Work instructions
In how many lines of the listing below does "better" appear? Give only the figure.

*** Exercise input Section Begins ***

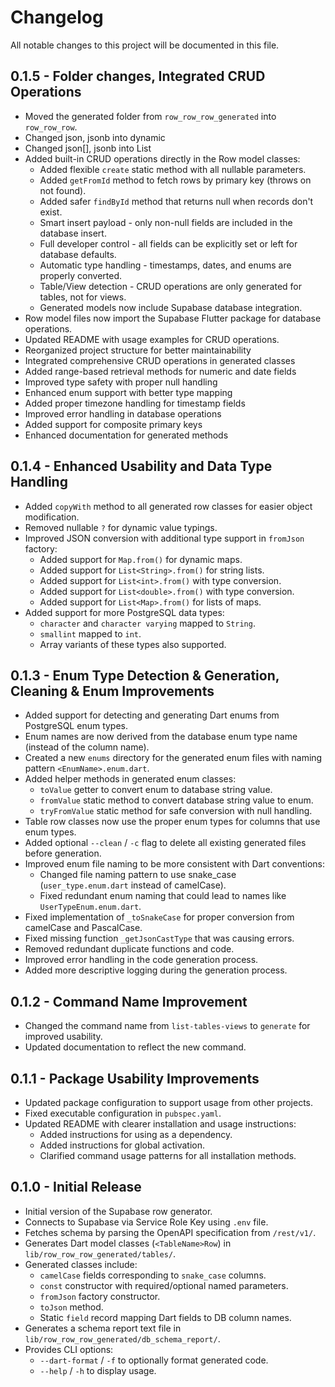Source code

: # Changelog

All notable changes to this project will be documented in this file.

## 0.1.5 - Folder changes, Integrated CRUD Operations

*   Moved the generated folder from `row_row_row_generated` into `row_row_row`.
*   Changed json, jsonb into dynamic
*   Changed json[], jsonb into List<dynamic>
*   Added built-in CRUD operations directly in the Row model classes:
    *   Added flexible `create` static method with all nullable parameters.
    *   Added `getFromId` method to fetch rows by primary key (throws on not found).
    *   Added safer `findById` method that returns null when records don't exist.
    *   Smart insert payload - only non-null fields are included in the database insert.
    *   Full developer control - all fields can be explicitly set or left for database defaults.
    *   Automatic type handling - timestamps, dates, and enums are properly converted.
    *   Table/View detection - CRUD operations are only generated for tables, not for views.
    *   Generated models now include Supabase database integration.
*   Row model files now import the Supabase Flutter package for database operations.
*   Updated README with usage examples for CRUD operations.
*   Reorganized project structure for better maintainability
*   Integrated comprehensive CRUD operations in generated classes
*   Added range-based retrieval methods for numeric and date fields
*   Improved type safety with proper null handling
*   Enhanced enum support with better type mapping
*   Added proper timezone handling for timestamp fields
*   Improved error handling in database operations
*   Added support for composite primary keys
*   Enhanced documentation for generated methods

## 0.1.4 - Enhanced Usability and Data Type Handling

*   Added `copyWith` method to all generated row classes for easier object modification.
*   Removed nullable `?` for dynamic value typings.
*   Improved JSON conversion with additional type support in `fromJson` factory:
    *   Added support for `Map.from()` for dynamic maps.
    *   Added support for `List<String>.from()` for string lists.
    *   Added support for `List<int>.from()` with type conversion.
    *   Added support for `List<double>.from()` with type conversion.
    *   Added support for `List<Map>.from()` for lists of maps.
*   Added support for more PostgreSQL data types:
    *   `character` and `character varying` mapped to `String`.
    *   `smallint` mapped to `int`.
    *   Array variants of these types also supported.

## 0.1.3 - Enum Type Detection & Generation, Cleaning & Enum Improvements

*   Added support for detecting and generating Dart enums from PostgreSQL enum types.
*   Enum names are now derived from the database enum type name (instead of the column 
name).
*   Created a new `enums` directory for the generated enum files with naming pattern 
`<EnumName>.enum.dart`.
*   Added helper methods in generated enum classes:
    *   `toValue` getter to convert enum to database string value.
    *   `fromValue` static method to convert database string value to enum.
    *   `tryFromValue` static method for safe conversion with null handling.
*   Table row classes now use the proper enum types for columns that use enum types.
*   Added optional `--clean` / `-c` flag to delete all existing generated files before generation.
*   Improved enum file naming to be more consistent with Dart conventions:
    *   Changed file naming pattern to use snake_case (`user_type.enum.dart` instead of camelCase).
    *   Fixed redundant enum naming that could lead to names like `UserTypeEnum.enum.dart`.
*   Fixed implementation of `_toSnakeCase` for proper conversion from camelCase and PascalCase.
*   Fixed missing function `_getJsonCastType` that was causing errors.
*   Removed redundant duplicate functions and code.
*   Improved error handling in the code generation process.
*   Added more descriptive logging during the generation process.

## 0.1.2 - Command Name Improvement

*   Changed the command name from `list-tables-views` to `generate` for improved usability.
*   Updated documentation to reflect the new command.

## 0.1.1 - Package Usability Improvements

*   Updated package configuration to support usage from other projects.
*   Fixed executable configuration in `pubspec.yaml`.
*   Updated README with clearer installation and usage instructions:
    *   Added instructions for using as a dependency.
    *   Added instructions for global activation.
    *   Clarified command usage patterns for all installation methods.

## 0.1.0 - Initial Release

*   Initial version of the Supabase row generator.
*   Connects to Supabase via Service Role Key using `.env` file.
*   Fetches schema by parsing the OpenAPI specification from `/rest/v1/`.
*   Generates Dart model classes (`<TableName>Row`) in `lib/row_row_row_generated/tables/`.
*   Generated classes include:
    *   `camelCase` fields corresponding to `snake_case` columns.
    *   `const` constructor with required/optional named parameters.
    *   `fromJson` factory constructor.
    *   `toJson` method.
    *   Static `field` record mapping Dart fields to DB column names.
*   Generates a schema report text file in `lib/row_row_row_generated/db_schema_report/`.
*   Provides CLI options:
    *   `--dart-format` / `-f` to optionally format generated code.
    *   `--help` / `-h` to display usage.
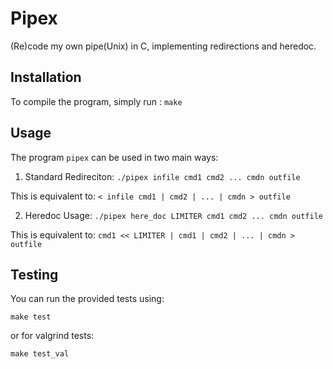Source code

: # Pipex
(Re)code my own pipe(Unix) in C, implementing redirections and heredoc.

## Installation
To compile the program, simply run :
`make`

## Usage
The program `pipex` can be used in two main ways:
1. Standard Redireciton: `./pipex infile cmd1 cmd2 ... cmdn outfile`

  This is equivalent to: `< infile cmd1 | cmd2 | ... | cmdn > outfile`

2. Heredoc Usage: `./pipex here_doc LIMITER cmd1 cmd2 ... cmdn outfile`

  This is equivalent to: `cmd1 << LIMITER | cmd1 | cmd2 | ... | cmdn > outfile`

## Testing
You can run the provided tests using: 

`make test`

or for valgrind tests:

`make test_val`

*** Exercise input Section Ends ***

Finished task
2